**BRIEF:** Please copy the leading lines of the entries below exactly, concluding with the line in which "順序與 **data1** 不一致" occurs.

**Source texts of formatted documents:**
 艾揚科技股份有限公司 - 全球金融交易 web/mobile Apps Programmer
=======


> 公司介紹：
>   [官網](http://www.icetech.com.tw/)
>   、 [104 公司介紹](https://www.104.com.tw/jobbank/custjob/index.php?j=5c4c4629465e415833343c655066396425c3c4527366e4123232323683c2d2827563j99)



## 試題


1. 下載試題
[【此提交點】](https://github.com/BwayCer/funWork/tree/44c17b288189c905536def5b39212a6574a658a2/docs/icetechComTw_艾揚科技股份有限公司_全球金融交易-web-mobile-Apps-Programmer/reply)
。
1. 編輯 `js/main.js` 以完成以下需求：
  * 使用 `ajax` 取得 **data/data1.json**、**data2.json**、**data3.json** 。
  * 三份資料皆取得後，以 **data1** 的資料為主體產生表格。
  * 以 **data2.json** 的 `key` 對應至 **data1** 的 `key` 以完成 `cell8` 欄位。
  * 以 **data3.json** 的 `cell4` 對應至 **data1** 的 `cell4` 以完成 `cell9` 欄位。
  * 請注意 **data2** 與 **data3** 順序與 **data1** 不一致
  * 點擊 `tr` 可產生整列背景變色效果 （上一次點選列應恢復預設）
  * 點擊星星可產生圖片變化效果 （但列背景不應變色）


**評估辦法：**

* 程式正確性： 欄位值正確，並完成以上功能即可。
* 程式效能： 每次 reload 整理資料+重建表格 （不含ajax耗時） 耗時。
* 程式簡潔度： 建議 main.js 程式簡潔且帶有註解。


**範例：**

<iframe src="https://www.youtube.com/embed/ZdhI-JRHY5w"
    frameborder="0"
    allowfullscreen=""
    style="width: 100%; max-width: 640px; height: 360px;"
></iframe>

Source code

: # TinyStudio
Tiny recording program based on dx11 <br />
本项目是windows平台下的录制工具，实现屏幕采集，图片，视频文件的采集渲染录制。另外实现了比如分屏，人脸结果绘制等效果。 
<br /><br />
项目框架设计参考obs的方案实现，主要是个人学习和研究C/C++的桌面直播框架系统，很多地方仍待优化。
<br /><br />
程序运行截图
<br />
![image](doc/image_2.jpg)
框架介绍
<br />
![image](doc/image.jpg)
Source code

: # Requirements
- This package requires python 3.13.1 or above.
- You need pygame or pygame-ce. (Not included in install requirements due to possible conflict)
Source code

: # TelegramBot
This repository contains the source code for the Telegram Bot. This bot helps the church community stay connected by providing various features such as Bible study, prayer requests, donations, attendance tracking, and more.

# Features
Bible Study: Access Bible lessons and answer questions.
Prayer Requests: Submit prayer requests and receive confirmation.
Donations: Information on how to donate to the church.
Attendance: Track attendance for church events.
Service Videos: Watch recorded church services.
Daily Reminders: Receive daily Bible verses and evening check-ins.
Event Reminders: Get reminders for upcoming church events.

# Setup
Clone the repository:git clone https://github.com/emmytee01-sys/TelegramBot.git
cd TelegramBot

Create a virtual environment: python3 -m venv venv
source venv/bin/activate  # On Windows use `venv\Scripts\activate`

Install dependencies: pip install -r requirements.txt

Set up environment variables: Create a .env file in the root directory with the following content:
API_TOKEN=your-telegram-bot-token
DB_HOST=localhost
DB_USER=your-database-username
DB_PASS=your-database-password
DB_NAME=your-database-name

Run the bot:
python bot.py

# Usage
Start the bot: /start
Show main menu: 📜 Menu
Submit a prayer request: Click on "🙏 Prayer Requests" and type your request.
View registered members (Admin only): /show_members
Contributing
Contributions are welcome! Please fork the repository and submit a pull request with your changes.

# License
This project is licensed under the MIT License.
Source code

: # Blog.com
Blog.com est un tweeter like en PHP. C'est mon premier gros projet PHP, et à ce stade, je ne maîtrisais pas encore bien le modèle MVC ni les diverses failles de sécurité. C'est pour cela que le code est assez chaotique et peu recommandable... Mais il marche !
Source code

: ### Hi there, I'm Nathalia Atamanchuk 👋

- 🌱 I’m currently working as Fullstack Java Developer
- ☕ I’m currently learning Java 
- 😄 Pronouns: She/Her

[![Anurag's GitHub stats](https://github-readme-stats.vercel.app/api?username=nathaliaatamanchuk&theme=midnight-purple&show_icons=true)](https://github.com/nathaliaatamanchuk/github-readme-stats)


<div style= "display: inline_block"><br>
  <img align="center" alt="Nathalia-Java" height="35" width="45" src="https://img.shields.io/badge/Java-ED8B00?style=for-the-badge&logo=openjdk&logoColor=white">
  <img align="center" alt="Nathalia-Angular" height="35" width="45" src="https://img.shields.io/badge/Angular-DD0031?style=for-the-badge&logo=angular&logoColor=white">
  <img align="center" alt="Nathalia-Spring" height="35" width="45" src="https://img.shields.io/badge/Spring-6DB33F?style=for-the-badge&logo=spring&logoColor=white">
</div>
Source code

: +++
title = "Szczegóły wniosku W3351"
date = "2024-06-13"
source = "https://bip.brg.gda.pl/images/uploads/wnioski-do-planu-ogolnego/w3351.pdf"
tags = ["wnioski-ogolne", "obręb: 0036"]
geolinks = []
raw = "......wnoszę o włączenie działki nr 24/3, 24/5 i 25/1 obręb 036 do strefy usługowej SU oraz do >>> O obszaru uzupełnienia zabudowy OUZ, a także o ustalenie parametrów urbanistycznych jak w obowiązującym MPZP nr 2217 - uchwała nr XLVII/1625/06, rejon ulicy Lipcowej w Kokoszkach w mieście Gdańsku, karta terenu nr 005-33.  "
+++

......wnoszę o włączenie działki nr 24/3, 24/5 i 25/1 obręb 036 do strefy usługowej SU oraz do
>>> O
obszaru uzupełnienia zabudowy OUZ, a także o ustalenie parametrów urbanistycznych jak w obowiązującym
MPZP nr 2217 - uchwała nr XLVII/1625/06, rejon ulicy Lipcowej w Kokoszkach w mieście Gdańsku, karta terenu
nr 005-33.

**PROBLEM SOLUTION:**
 艾揚科技股份有限公司 - 全球金融交易 web/mobile Apps Programmer
=======


> 公司介紹：
>   [官網](http://www.icetech.com.tw/)
>   、 [104 公司介紹](https://www.104.com.tw/jobbank/custjob/index.php?j=5c4c4629465e415833343c655066396425c3c4527366e4123232323683c2d2827563j99)



## 試題


1. 下載試題
[【此提交點】](https://github.com/BwayCer/funWork/tree/44c17b288189c905536def5b39212a6574a658a2/docs/icetechComTw_艾揚科技股份有限公司_全球金融交易-web-mobile-Apps-Programmer/reply)
。
1. 編輯 `js/main.js` 以完成以下需求：
  * 使用 `ajax` 取得 **data/data1.json**、**data2.json**、**data3.json** 。
  * 三份資料皆取得後，以 **data1** 的資料為主體產生表格。
  * 以 **data2.json** 的 `key` 對應至 **data1** 的 `key` 以完成 `cell8` 欄位。
  * 以 **data3.json** 的 `cell4` 對應至 **data1** 的 `cell4` 以完成 `cell9` 欄位。
  * 請注意 **data2** 與 **data3** 順序與 **data1** 不一致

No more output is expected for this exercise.